Não é só adolescente: mães e cinquentonas no topo do ranking
Engana-se quem acha que o oshikatsu é modinha juvenil. Segundo pesquisa da consultoria Harumeku, 46% das mulheres japonesas na faixa dos 50 anos têm um oshi que apoiam financeiramente. Para muitas, trata-se de um novo tipo de relação — segura, idealizada e emocionalmente compensadora — após os filhos saírem de casa ou o casamento esfriar.
E sim, há um desequilíbrio de gênero nessa equação: enquanto o Japão ainda espera que os homens sustentem a família, são as mulheres que sustentam os ídolos — muitos deles jovens, bonitos e moldados para ativar o desejo de afeto em massa.

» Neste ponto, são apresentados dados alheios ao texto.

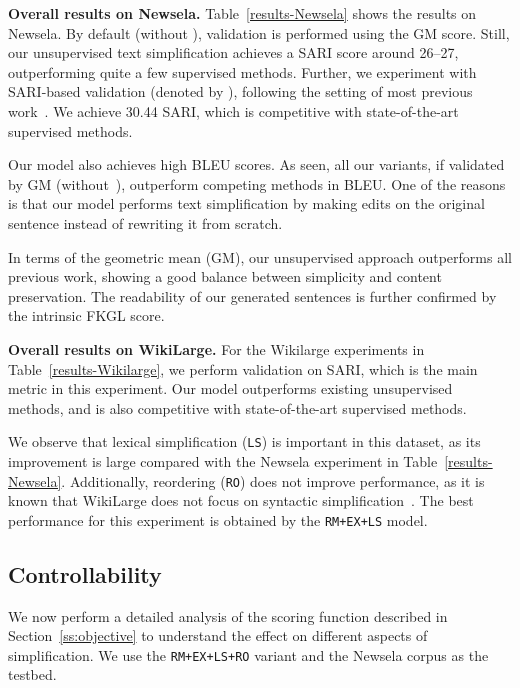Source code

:\documentclass[11pt,a4paper]{article}
\begin{document}
\textbf{Overall results on Newsela.}
 Table~\ref{results-Newsela} shows the results on Newsela. By default (without ), validation is performed using the GM score. Still, our unsupervised text simplification achieves a SARI score around 26--27, outperforming quite a few supervised methods. Further, we experiment with SARI-based validation (denoted by ), following the setting of most previous work~\cite{dong2019editnts,guo2018dynamic}. We achieve 30.44 SARI, which is competitive with state-of-the-art supervised methods.


Our model also achieves high BLEU scores. As seen, all our variants, if validated by GM (without~), outperform competing methods in BLEU. One of the reasons is that our model performs text simplification by making edits on the original sentence instead of rewriting it from scratch.

In terms of the geometric mean (GM), our unsupervised approach outperforms all previous work, showing a good balance between simplicity and content preservation. The readability of our generated sentences is further confirmed by the intrinsic FKGL score.

\textbf{Overall results on WikiLarge.}
For the Wikilarge experiments in Table~\ref{results-Wikilarge}, we perform validation on SARI, which is the main metric in this experiment. Our model outperforms existing unsupervised methods, and is also competitive with  state-of-the-art supervised methods. 

We observe that lexical simplification ({\tt LS}) is important in this dataset, as its improvement is large compared with the Newsela experiment in Table~\ref{results-Newsela}.
 Additionally, reordering ({\tt RO}) does not improve performance, as it is known that WikiLarge does not focus on syntactic simplification~\cite{xu-etal-2016-optimizing}.
The best performance for this experiment is obtained by the {\tt RM+EX+LS} model.





\subsection{Controllability}
\label{adaptability}

We now perform a detailed analysis of the scoring function described in Section~\ref{ss:objective} to understand the effect on different aspects of simplification.  We use the  {\tt RM+EX+LS+RO} variant and the Newsela corpus as the testbed.
\end{document}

Crise de afeto, consumo de fantasia
Mas o que a imprensa tradicional chama de “fanatismo obsessivo” talvez seja só o reflexo de um vazio relacional cada vez mais profundo. Em vez de namoros ou amizades, jovens — especialmente homens precarizados fora do mercado corporativo — buscam refúgio emocional em figuras inalcançáveis e em atividades de consumo afetivo.
O Japão já oferece um cardápio de serviços que beiram a distopia: abraços pagos, amigos por hora, encontros com drag queens acompanhantes. O oshikatsu, nesse cenário, é apenas o verniz pop de um sistema onde até o carinho virou produto.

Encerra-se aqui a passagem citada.